=== Extracted entries ===
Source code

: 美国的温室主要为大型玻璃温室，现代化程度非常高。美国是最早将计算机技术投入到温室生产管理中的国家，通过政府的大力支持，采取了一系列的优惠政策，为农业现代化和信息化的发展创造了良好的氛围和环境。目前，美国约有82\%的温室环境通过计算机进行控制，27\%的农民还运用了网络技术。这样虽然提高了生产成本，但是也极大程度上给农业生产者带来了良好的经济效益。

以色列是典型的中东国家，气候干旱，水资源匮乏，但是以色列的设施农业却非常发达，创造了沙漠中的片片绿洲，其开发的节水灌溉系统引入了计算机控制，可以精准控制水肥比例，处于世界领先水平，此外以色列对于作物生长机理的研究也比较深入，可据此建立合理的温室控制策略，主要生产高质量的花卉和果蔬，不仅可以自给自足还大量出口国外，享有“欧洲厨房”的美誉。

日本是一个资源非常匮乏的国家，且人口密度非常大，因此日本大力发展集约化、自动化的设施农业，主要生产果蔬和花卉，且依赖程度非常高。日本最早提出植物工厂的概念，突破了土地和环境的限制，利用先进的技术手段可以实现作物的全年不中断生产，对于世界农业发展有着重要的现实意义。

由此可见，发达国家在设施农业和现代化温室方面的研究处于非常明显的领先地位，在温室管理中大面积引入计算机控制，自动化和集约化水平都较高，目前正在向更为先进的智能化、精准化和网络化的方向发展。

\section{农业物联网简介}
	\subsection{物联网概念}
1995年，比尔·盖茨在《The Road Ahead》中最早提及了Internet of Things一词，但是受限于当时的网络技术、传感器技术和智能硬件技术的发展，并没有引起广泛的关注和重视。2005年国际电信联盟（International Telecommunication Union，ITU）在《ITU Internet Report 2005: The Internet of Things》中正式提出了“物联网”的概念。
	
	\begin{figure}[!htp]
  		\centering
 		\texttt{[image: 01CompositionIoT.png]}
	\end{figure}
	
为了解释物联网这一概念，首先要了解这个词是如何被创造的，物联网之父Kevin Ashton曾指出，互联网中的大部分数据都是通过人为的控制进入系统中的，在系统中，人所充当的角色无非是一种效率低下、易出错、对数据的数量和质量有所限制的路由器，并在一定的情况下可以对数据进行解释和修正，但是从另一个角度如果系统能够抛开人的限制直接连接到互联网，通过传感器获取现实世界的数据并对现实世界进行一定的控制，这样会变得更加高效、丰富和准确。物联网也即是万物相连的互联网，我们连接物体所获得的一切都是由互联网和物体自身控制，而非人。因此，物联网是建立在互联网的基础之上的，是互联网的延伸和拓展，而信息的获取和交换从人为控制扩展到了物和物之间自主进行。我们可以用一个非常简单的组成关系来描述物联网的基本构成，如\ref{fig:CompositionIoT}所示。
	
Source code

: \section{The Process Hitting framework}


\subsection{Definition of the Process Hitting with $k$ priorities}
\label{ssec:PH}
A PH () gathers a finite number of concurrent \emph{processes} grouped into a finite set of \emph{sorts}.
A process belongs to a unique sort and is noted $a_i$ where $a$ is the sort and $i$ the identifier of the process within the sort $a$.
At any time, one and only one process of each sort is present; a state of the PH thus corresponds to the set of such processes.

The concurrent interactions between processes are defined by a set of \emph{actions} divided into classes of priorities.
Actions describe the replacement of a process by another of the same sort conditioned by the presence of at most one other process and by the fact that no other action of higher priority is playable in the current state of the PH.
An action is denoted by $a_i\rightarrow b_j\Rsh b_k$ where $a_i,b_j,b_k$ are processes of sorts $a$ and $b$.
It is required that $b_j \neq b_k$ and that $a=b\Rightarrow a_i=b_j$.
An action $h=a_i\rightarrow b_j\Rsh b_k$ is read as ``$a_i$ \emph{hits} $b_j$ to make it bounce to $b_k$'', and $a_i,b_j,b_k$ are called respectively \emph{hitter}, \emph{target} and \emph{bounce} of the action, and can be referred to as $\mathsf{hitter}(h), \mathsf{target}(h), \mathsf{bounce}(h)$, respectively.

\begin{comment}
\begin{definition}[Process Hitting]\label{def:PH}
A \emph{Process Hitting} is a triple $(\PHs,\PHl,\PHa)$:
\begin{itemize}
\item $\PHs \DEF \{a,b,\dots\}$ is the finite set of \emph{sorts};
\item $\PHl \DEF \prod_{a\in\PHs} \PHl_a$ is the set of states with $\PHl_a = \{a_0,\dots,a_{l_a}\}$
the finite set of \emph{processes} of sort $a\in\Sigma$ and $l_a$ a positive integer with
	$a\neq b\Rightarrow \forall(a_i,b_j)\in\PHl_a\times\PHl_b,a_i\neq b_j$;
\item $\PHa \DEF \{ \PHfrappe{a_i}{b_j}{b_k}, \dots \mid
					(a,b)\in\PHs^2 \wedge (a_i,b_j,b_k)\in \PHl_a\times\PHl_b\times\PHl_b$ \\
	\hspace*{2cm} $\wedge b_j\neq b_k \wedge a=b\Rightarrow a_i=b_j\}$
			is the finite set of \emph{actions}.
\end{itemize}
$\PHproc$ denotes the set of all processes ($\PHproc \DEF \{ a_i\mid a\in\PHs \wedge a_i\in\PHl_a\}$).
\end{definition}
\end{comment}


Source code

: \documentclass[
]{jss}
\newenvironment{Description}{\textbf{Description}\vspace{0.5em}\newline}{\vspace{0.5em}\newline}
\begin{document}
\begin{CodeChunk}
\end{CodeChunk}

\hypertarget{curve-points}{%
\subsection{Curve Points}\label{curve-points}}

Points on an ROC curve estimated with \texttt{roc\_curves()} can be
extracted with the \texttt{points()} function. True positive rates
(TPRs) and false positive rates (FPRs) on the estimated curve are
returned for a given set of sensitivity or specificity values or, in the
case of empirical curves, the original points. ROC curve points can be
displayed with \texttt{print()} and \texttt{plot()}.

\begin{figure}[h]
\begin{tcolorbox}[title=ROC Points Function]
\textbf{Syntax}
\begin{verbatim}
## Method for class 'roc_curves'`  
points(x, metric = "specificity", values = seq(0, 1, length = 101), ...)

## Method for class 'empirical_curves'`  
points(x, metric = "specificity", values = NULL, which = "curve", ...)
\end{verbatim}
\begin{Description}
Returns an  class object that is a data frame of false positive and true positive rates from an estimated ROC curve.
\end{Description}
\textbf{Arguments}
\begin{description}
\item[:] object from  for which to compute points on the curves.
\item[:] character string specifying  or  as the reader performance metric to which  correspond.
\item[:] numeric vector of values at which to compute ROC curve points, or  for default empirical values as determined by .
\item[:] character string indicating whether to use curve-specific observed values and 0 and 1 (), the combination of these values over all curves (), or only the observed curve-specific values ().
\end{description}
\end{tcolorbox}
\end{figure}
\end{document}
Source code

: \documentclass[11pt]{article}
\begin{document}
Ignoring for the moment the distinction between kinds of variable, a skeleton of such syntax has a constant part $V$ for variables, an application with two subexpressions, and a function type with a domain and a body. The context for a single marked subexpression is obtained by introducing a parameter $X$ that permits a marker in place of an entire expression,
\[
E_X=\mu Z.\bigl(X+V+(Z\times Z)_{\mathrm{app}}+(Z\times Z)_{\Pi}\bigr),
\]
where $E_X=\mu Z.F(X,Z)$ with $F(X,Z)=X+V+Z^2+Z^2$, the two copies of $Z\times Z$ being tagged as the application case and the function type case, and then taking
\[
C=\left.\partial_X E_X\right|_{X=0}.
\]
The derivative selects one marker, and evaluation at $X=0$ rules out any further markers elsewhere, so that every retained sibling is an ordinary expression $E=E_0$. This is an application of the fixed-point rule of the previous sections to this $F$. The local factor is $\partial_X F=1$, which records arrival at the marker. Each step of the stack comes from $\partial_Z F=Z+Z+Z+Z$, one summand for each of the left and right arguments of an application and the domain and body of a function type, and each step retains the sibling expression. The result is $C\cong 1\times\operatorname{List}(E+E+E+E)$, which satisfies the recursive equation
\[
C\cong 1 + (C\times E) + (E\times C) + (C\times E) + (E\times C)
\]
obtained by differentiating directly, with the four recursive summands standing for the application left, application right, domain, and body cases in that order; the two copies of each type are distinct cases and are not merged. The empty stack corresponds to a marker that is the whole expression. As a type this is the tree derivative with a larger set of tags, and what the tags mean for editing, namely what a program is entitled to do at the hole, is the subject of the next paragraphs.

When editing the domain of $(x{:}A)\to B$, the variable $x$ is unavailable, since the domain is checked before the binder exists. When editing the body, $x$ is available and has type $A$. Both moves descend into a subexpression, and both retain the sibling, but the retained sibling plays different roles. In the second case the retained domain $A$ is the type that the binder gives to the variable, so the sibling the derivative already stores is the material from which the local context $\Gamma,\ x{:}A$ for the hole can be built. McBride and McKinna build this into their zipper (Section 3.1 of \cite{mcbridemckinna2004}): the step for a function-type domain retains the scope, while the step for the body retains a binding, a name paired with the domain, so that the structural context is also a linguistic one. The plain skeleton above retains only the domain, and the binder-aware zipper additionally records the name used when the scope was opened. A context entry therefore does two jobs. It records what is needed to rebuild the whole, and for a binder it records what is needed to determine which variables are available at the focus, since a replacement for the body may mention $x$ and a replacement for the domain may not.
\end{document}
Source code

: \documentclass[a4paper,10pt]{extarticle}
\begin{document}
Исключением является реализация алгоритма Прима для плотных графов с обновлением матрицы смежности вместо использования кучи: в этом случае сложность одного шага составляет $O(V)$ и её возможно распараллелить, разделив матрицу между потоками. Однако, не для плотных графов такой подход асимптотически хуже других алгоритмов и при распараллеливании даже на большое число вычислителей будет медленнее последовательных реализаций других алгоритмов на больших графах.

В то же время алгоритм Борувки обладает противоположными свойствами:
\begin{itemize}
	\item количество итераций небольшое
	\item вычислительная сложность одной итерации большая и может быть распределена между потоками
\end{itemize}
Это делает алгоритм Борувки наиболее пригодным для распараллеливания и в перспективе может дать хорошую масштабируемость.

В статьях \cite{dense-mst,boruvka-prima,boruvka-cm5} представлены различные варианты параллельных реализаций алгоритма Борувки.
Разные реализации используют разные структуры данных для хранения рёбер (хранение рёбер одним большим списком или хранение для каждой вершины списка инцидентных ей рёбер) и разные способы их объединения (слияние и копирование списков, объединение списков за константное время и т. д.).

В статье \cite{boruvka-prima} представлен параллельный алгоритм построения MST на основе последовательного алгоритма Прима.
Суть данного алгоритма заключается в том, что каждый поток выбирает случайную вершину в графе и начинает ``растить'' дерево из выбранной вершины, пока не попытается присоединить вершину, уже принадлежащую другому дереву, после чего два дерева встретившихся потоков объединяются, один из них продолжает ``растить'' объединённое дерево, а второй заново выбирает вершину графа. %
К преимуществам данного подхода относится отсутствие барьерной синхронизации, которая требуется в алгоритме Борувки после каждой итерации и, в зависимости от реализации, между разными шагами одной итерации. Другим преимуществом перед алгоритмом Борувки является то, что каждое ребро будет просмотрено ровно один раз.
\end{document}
===
=== Exercise requirements ===
When a line in the records above holds "texttt", that line is to be reported.

=== Solution to the exercise ===
 		\texttt{[image: 01CompositionIoT.png]}
Points on an ROC curve estimated with \texttt{roc\_curves()} can be
extracted with the \texttt{points()} function. True positive rates
displayed with \texttt{print()} and \texttt{plot()}.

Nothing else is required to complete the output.